INPUT MATERIAL>
○ ○ ○ ○ ○ ○ ○

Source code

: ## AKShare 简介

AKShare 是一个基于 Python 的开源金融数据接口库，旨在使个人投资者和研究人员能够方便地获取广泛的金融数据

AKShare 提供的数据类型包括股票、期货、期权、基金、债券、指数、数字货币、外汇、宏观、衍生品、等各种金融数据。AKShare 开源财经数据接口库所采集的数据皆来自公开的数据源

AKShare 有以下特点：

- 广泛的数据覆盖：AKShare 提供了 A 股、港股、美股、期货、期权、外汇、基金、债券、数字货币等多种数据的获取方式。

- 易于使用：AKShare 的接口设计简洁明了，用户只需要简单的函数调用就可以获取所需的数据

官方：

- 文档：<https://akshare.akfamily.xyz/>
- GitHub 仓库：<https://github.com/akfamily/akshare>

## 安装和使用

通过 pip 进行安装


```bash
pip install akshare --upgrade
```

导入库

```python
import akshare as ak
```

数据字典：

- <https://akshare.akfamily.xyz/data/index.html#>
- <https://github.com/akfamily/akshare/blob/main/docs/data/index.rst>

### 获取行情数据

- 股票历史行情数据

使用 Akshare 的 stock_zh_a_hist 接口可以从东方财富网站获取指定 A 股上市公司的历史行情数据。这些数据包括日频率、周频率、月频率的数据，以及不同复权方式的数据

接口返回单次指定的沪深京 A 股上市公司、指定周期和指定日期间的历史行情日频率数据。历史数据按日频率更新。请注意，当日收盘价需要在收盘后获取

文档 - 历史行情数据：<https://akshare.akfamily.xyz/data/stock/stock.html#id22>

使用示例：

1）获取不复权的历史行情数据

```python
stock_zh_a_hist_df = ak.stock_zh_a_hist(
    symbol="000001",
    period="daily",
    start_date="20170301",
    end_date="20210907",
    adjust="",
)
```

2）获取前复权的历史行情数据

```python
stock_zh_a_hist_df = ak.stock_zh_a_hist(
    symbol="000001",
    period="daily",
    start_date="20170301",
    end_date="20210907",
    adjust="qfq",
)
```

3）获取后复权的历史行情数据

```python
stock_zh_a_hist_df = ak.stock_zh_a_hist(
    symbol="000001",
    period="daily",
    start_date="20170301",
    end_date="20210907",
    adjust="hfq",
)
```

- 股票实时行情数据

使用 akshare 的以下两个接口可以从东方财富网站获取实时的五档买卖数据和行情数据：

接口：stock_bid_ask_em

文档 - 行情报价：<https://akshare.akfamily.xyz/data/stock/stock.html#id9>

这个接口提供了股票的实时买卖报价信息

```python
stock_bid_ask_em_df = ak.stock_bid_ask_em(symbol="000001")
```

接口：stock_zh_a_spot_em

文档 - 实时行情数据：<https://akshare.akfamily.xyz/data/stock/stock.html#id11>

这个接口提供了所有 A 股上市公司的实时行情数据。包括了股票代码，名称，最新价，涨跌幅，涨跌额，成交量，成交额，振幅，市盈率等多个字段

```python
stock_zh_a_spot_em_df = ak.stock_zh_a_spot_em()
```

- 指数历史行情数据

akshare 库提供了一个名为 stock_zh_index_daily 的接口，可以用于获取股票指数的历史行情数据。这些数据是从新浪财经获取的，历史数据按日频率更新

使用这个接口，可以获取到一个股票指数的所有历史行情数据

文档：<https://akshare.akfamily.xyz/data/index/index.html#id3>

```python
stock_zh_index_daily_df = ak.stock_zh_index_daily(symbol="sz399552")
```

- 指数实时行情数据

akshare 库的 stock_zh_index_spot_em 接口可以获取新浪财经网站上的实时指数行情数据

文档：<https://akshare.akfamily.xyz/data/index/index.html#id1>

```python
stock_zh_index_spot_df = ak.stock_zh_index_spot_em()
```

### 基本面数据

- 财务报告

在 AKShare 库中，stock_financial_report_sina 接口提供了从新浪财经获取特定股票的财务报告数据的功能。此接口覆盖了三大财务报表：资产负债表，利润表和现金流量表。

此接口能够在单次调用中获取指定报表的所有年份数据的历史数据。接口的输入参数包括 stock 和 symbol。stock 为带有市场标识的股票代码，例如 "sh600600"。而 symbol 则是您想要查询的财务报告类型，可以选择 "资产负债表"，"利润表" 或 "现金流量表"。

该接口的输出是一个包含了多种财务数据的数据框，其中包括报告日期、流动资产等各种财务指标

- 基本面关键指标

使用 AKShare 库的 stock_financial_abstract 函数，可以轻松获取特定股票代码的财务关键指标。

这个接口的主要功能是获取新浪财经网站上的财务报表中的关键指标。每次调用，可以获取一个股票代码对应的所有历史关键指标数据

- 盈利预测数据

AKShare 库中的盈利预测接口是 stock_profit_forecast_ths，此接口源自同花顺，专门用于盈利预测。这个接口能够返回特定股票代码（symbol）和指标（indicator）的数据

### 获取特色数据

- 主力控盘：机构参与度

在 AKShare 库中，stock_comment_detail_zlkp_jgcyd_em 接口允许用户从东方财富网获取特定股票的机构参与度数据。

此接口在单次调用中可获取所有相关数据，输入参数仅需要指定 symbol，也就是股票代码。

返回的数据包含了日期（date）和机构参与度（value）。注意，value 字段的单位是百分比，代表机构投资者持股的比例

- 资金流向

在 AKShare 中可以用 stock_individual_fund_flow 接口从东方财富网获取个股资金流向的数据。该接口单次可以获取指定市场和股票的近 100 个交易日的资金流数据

○ ○ ○ ○ ○ ○ ○

TASK INSTRUCTIONS>
All lines from the one containing "- 主力控盘：机构参与度" through the end of the material should be restated exactly, with both end lines kept.

SOLUTION FOR THIS PROBLEM>
- 主力控盘：机构参与度

在 AKShare 库中，stock_comment_detail_zlkp_jgcyd_em 接口允许用户从东方财富网获取特定股票的机构参与度数据。

此接口在单次调用中可获取所有相关数据，输入参数仅需要指定 symbol，也就是股票代码。

返回的数据包含了日期（date）和机构参与度（value）。注意，value 字段的单位是百分比，代表机构投资者持股的比例

- 资金流向

在 AKShare 中可以用 stock_individual_fund_flow 接口从东方财富网获取个股资金流向的数据。该接口单次可以获取指定市场和股票的近 100 个交易日的资金流数据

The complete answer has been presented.